In theory, the California attorney general could jump in. In practice, that’s unlikely. So let’s set it aside for now. Unless there’s some obscure wireline telephone asset involved – anything is possible, but I don’t think so – the California Public Utilities Commission isn’t in the game either.
It’s down to the feds. And the likeliest source of opposition is the justice department’s anti-trust unit. It took on AT&T’s acquisition of Time Warner, although its lawsuit appears to be on the ropes.
The question is whether combining T-Mobile and Sprint into one company makes the U.S. mobile telecoms market significantly less competitive. Right now, they are two of the four mobile carriers that are worth worrying about (the other two are AT&T and Verizon, but you knew that).
T-Mobile has 17% of the U.S. mobile broadband market; Sprint has 13%. Both are in the habit of making significant market gambles – unlimited data plans, for example – that the big boys, with roughly a third of the U.S. market each, are forced to match. That’s a significant benefit to consumers, even if it doesn’t warm shareholders’ hearts.

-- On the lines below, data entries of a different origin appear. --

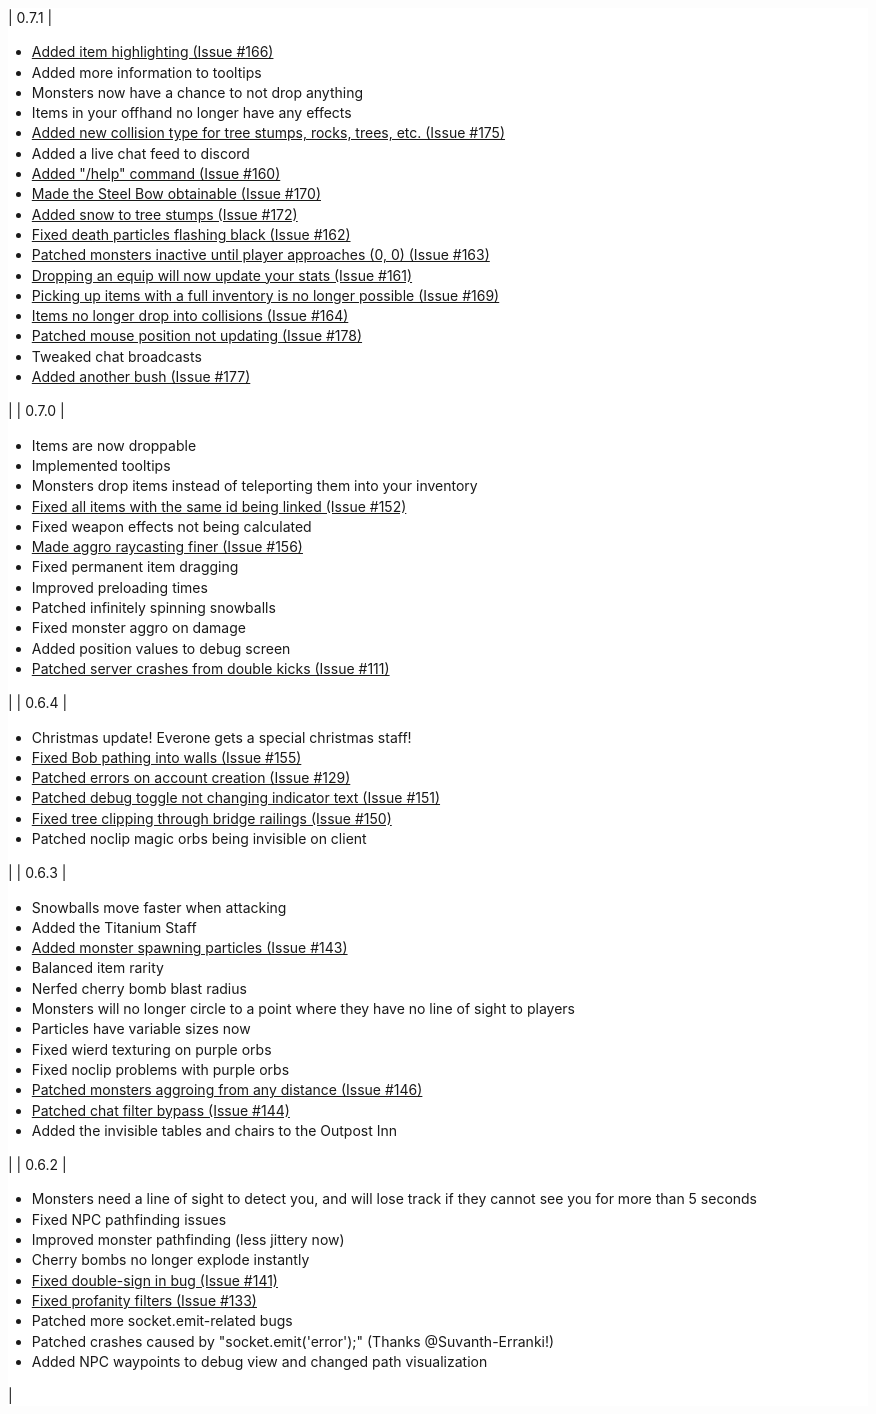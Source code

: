 | 0.7.1   | <ul><li><a href="https://github.com/definitely-nobody-is-here/Mountain_Guarder/issues/166" target="_blank">Added item highlighting (Issue #166)</a></li><li>Added more information to tooltips</li><li>Monsters now have a chance to not drop anything</li><li>Items in your offhand no longer have any effects</li><li><a href="https://github.com/definitely-nobody-is-here/Mountain_Guarder/issues/175" target="_blank">Added new collision type for tree stumps, rocks, trees, etc. (Issue #175)</a></li><li>Added a live chat feed to discord</li><li><a href="https://github.com/definitely-nobody-is-here/Mountain_Guarder/issues/160" target="_blank">Added "/help" command (Issue #160)</a></li><li><a href="https://github.com/definitely-nobody-is-here/Mountain_Guarder/issues/170" target="_blank">Made the Steel Bow obtainable (Issue #170)</a></li><li><a href="https://github.com/definitely-nobody-is-here/Mountain_Guarder/issues/172" target="_blank">Added snow to tree stumps (Issue #172)</a></li><li><a href="https://github.com/definitely-nobody-is-here/Mountain_Guarder/issues/162" target="_blank">Fixed death particles flashing black (Issue #162)</a></li><li><a href="https://github.com/definitely-nobody-is-here/Mountain_Guarder/issues/163" target="_blank">Patched monsters inactive until player approaches (0, 0) (Issue #163)</a></li><li><a href="https://github.com/definitely-nobody-is-here/Mountain_Guarder/issues/161" target="_blank">Dropping an equip will now update your stats (Issue #161)</a></li><li><a href="https://github.com/definitely-nobody-is-here/Mountain_Guarder/issues/169" target="_blank">Picking up items with a full inventory is no longer possible (Issue #169)</a></li><li><a href="https://github.com/definitely-nobody-is-here/Mountain_Guarder/issues/164" target="_blank">Items no longer drop into collisions (Issue #164)</a></li><li><a href="https://github.com/definitely-nobody-is-here/Mountain_Guarder/issues/178" target="_blank">Patched mouse position not updating (Issue #178)</a></li><li>Tweaked chat broadcasts</li><li><a href="https://github.com/definitely-nobody-is-here/Mountain_Guarder/issues/177" target="_blank">Added another bush (Issue #177)</a></li></ul> |
| 0.7.0   | <ul><li>Items are now droppable</li><li>Implemented tooltips</li><li>Monsters drop items instead of teleporting them into your inventory</li><li><a href="https://github.com/definitely-nobody-is-here/Mountain_Guarder/issues/152" target="_blank">Fixed all items with the same id being linked (Issue #152)</a></li><li>Fixed weapon effects not being calculated</li><li><a href="https://github.com/definitely-nobody-is-here/Mountain_Guarder/issues/156" target="_blank">Made aggro raycasting finer (Issue #156)</a></li><li>Fixed permanent item dragging</li><li>Improved preloading times</li><li>Patched infinitely spinning snowballs</li><li>Fixed monster aggro on damage</li><li>Added position values to debug screen</li><li><a href="https://github.com/definitely-nobody-is-here/Mountain_Guarder/issues/111" target="_blank">Patched server crashes from double kicks (Issue #111)</a></li></ul> |
| 0.6.4   | <ul><li>Christmas update! Everone gets a special christmas staff!</li><li><a href="https://github.com/definitely-nobody-is-here/Mountain_Guarder/issues/155" target="_blank">Fixed Bob pathing into walls (Issue #155)</a></li><li><a href="https://github.com/definitely-nobody-is-here/Mountain_Guarder/issues/129" target="_blank">Patched errors on account creation (Issue #129)</a></li><li><a href="https://github.com/definitely-nobody-is-here/Mountain_Guarder/issues/151" target="_blank">Patched debug toggle not changing indicator text (Issue #151)</a></li><li><a href="https://github.com/definitely-nobody-is-here/Mountain_Guarder/issues/150" target="_blank">Fixed tree clipping through bridge railings (Issue #150)</a></li><li>Patched noclip magic orbs being invisible on client</li></ul> |
| 0.6.3   | <ul><li>Snowballs move faster when attacking</li><li>Added the Titanium Staff</li><li><a href="https://github.com/definitely-nobody-is-here/Mountain_Guarder/issues/143" target="_blank">Added monster spawning particles (Issue #143)</a></li><li>Balanced item rarity</li><li>Nerfed cherry bomb blast radius</li><li>Monsters will no longer circle to a point where they have no line of sight to players</li><li>Particles have variable sizes now</li><li>Fixed wierd texturing on purple orbs</li><li>Fixed noclip problems with purple orbs</li><li><a href="https://github.com/definitely-nobody-is-here/Mountain_Guarder/issues/146" target="_blank">Patched monsters aggroing from any distance (Issue #146)</a></li><li><a href="https://github.com/definitely-nobody-is-here/Mountain_Guarder/issues/144" target="_blank">Patched chat filter bypass (Issue #144)</a></li><li>Added the invisible tables and chairs to the Outpost Inn</li></ul> |
| 0.6.2   | <ul><li>Monsters need a line of sight to detect you, and will lose track if they cannot see you for more than 5 seconds</li><li>Fixed NPC pathfinding issues</li><li>Improved monster pathfinding (less jittery now)</li><li>Cherry bombs no longer explode instantly</li><li><a href="https://github.com/definitely-nobody-is-here/Mountain_Guarder/issues/141" target="_blank">Fixed double-sign in bug (Issue #141)</a></li><li><a href="https://github.com/definitely-nobody-is-here/Mountain_Guarder/issues/133" target="_blank">Fixed profanity filters (Issue #133)</a></li><li>Patched more socket.emit-related bugs</li><li>Patched crashes caused by "socket.emit('error');" (Thanks @Suvanth-Erranki!)</li><li>Added NPC waypoints to debug view and changed path visualization</li></ul> |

When you’re in imminent danger of falling off a market share cliff at any moment, you assess risk differently than someone with a comfortable third of the pie. Which is what the new T-Mobile would have. Allowing it that level of comfort would decrease the competitive pain of its new peers, as well as consumer’s competitive market pleasure. We’ll see if the federal justice department arrives at the same answer.